I build AI products end-to-end — from the business need, to the agentic flows that run them, down to the infrastructure underneath: inference, proxies, data. When the economics demand it I go all the way down to the metal — that's where the inference work below comes from.
Previously CTO at Miranda Media; before that I founded and ran Hosting90 (Czech hosting/cloud) for 18 years, exiting in 2020. That background in running infrastructure at scale informs how I think about LLM serving: reliability, latency, and resource efficiency over benchmark headlines. Open to fractional-CTO and advisory work.
- vllm-mlx — Core contributor to vllm-mlx (80+ PRs; second external contributor by join order), an OpenAI-compatible inference server built on MLX for Apple Silicon.
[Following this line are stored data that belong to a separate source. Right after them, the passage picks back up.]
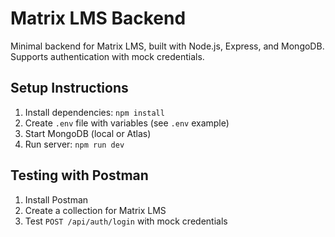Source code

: # Matrix LMS Backend

Minimal backend for Matrix LMS, built with Node.js, Express, and MongoDB. Supports authentication with mock credentials.

## Setup Instructions

1. Install dependencies: `npm install`
2. Create `.env` file with variables (see `.env` example)
3. Start MongoDB (local or Atlas)
4. Run server: `npm run dev`

## Testing with Postman

1. Install Postman
2. Create a collection for Matrix LMS
3. Test `POST /api/auth/login` with mock credentials
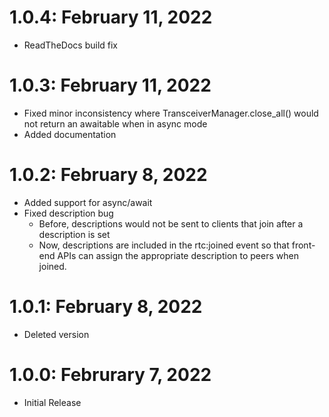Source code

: # 1.0.4: February 11, 2022
- ReadTheDocs build fix

# 1.0.3: February 11, 2022
- Fixed minor inconsistency where TransceiverManager.close_all() would not return an awaitable
  when in async mode
- Added documentation

# 1.0.2: February 8, 2022
- Added support for async/await
- Fixed description bug
	* Before, descriptions would not be sent to clients that join after a description is set
	* Now, descriptions are included in the rtc:joined event so that front-end APIs can assign
	  the appropriate description to peers when joined.

# 1.0.1: February 8, 2022
- Deleted version

# 1.0.0: Februrary 7, 2022
- Initial Release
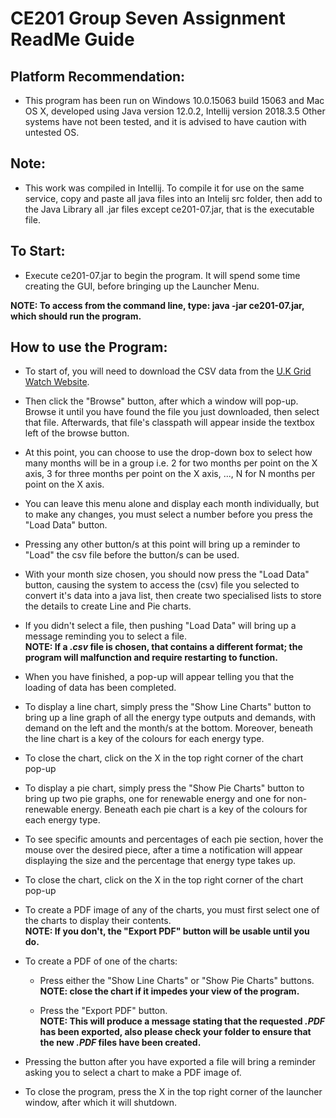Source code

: # CE201 Group Seven Assignment ReadMe Guide

## Platform Recommendation:
* This program has been run on Windows 10.0.15063 build 15063 and Mac OS X, developed using Java version 12.0.2, Intellij version 2018.3.5 Other systems have not been tested, and it is advised to have caution with untested OS.

## Note:
* This work was compiled in Intellij. To compile it for use on the same service, copy and paste all java files into an Intelij src folder, then add to the Java Library all .jar files except ce201-07.jar, that is the executable file.

## To Start:
* Execute ce201-07.jar to begin the program. It will spend some time creating the GUI, before bringing up the Launcher Menu.

**NOTE: To access from the command line, type: java -jar ce201-07.jar, which should run the program.**

## How to use the Program:
* To start of, you will need to download the CSV data from the [U.K Grid Watch Website](https://www.gridwatch.templar.co.uk/download.php). 

* Then click the "Browse" button, after which a window will pop-up. Browse it until you have found the file you just downloaded, then select that file. Afterwards, that file's classpath will appear inside the textbox left of the browse button.

* At this point, you can choose to use the drop-down box to select how many months will be in a group i.e. 2 for two months per point on 
the X axis, 3 for three months per point on the X axis, ..., N for N months per point on the X axis.

* You can leave this menu alone and display each month individually, but to make any changes, you must select a number before you press
the "Load Data" button.

* Pressing any other button/s at this point will bring up a reminder to "Load" the csv file before the button/s can be used.

* With your month size chosen, you should now press the "Load Data" button, causing the system to access the (csv) file you selected to convert it's data into a java list, then create two specialised lists to store the details to create Line and Pie charts.

* If you didn't select a file, then pushing "Load Data" will bring up a message reminding you to select a file.  
**NOTE: If a *.csv* file is chosen, that contains a different format; the program will malfunction and require restarting to function.**

* When you have finished, a pop-up will appear telling you that the loading of data has been completed.

* To display a line chart, simply press the "Show Line Charts" button to bring up a line graph of all the energy type outputs and demands, with demand on the left and the month/s at the bottom. Moreover, beneath the line chart is a key of the colours for each energy type.

* To close the chart, click on the X in the top right corner of the chart pop-up

* To display a pie chart, simply press the "Show Pie Charts" button to bring up two pie graphs, one for renewable energy and one for non-renewable energy. Beneath each pie chart is a key of the colours for each energy type.

* To see specific amounts and percentages of each pie section, hover the mouse over the desired piece, after a time a notification will
appear displaying the size and the percentage that energy type takes up.

* To close the chart, click on the X in the top right corner of the chart pop-up

* To create a PDF image of any of the charts, you must first select one of the charts to display their contents.  
**NOTE: If you don't, the "Export PDF" button will be usable until you do.**

* To create a PDF of one of the charts:
  * Press either the "Show Line Charts" or "Show Pie Charts" buttons.  
  **NOTE: close the chart if it impedes your view of the program.**
  
  * Press the "Export PDF" button.  
  **NOTE: This will produce a message stating that the requested *.PDF* has been exported, also please check your folder to ensure that the new *.PDF* files have been created.**

* Pressing the button after you have exported a file will bring a reminder asking you to select a chart to make a PDF image of.

* To close the program, press the X in the top right corner of the launcher window, after which it will shutdown.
Specific contributions:
- MTP speculative decoding for Qwen3-Next (PR #82, merged) — Multi-Token Prediction with always-advance strategy and rejection sampling; 1.43x verified / 1.76x optimistic on M3 Ultra
- Draft-model speculative decoding (PR #45, merged) — HybridEngine sharing a single model instance across speculative and batched modes; 1.2–1.4x throughput improvement
- Prefix caching, KV cache quantization, Anthropic Messages API integration, MoE model support
- Assigned collaborator on MTP roadmap for Qwen3-Next / MiMo / Qwen3.5 family alongside the repo owner
- vllm-mlx-dashboard — Real-time monitoring dashboard for local LLM inference servers (llama.cpp + vllm-mlx), built with Next.js.
- Data & access infrastructure — self-built residential LTE proxy pool (9 modems, CGNAT rotation) feeding production scraping for AI products. Writeup: https://hilgard.cz/writing/lte-proxy-pool
- M3 Ultra (256 GB) benchmarking — sustained throughput, quantization tradeoffs, batch size effects at the edge of consumer hardware.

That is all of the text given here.